The characteristic isotope signatures of tungsten and helium in the rock samples from Hawaii, Samoa and Iceland were about 4.5 billion years old, but the rock they were found in was just 20 million years old. The samples were dated by the ratio of radioactive tungsten-182 and stable tungsten-184. This, combined with the ratio of helium isotopes in the sample, dated their origin to within just 60m years of the origin of the Solar System.

The discovery, outlined in a paper published in the journal Science, raises the puzzle of how this ancient isotope signature found its way into such young rock.

The answer appears to be that parts of the Earth's ancient mantle – the thick, mostly solid layer beneath the crust – survived for 4.5bn years in one place. Then, 20m years ago – relatively very recently – these parts of the mantle became mobilised, melting with other rock and erupting to the surface to form volcanic basalt.

This contradicts established theory of how quickly the mantle is recycled.

"The Earth's mantle is convicting, it's mixing. We have plates that are moving, crust that gets subducted and recycled. With all this recycling, we would expect or we should see a very homogeneous mantle," study author Andrea Mundl of the University of Maryland told IBTimes UK.

"So it is exciting to see sources in the deep Earth that were not affected by this. They were not affected by mantle mixing over 4.5bn years."

Kilauea Iki
Kilauea Iki lava lake, Hawaii, erupting in 1959 - one of the sites where the rock samples in the study came from. J.P. Eaton

The rocks containing the remnants of this ancient were found in distant locations in the Pacific, the North Atlantic and the Indian Ocean. But not all young volcanic rock contains these ancient signatures. Samples from the Canary Islands didn't show any unusual tungsten or helium signatures, Mundl said.

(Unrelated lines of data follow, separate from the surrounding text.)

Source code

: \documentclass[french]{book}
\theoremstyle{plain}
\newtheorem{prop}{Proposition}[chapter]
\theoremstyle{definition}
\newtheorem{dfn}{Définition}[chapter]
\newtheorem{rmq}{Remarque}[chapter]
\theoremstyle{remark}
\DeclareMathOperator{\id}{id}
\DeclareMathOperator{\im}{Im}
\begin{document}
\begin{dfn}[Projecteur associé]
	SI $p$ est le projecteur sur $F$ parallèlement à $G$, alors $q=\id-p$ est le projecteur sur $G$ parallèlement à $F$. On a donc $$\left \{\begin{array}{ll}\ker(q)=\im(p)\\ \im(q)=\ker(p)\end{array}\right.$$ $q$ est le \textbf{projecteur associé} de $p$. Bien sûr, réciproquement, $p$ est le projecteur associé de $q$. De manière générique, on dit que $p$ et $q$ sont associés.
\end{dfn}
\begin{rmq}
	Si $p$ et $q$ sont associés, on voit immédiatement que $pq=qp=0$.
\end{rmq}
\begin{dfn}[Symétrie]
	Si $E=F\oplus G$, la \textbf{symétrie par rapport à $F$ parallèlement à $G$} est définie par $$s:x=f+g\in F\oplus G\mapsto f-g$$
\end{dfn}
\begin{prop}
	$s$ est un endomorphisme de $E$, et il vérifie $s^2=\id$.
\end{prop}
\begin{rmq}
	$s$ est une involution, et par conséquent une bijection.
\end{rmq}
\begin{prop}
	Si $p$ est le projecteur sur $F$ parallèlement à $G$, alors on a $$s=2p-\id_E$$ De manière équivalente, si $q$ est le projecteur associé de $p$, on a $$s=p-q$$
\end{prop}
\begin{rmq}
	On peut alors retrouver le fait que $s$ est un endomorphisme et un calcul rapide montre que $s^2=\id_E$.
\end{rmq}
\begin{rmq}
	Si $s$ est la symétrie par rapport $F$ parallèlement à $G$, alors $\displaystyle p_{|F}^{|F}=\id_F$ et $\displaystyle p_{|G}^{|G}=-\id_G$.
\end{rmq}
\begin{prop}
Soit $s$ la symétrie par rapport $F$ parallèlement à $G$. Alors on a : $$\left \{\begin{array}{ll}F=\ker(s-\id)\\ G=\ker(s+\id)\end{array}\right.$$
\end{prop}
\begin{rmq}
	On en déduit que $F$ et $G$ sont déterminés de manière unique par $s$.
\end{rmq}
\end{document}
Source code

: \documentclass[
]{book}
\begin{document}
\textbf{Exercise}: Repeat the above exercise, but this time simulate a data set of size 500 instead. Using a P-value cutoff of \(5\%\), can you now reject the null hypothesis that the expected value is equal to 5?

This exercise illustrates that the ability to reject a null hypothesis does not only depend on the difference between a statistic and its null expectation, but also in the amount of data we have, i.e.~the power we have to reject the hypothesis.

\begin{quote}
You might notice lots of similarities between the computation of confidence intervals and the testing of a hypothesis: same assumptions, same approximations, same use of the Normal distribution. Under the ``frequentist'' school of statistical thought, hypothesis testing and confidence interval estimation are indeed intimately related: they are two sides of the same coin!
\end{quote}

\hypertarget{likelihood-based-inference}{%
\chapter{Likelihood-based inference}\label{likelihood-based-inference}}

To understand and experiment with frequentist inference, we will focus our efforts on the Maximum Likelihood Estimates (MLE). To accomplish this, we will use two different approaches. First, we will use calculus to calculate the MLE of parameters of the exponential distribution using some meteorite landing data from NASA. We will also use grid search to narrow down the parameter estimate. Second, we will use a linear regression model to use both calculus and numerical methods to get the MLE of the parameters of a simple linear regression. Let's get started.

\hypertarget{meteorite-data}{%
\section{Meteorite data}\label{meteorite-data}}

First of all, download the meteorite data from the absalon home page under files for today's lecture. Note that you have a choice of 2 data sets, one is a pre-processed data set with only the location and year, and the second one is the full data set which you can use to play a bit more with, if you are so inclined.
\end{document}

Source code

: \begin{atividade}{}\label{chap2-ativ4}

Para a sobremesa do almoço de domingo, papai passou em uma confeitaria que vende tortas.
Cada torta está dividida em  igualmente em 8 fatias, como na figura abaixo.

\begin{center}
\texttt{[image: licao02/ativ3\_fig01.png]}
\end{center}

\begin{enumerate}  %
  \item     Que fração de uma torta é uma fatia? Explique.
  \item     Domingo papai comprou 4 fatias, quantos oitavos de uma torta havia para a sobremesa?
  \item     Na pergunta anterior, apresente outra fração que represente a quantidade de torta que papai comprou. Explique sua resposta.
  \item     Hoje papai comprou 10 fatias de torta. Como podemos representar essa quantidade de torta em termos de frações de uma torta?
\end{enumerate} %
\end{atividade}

This suggests that small parts of the ancient mantle exist in several distinct locations within the Earth. They could be linked to seismic anomalies called 'ultra-low velocity zones', said Mundle. These are regions tens of hundreds of kilometres wide at the boundary of the mantle and the Earth's core where convection is unusually slow.

The finding comes shortly after parts of the Earth's original crust were found in much younger rock. That finding suggested that plate tectonics are not as good at recycling the crust as we thought. This finding suggests that anomalies called 'ultra-low velocity zones' are present under the sites where the samples were taken.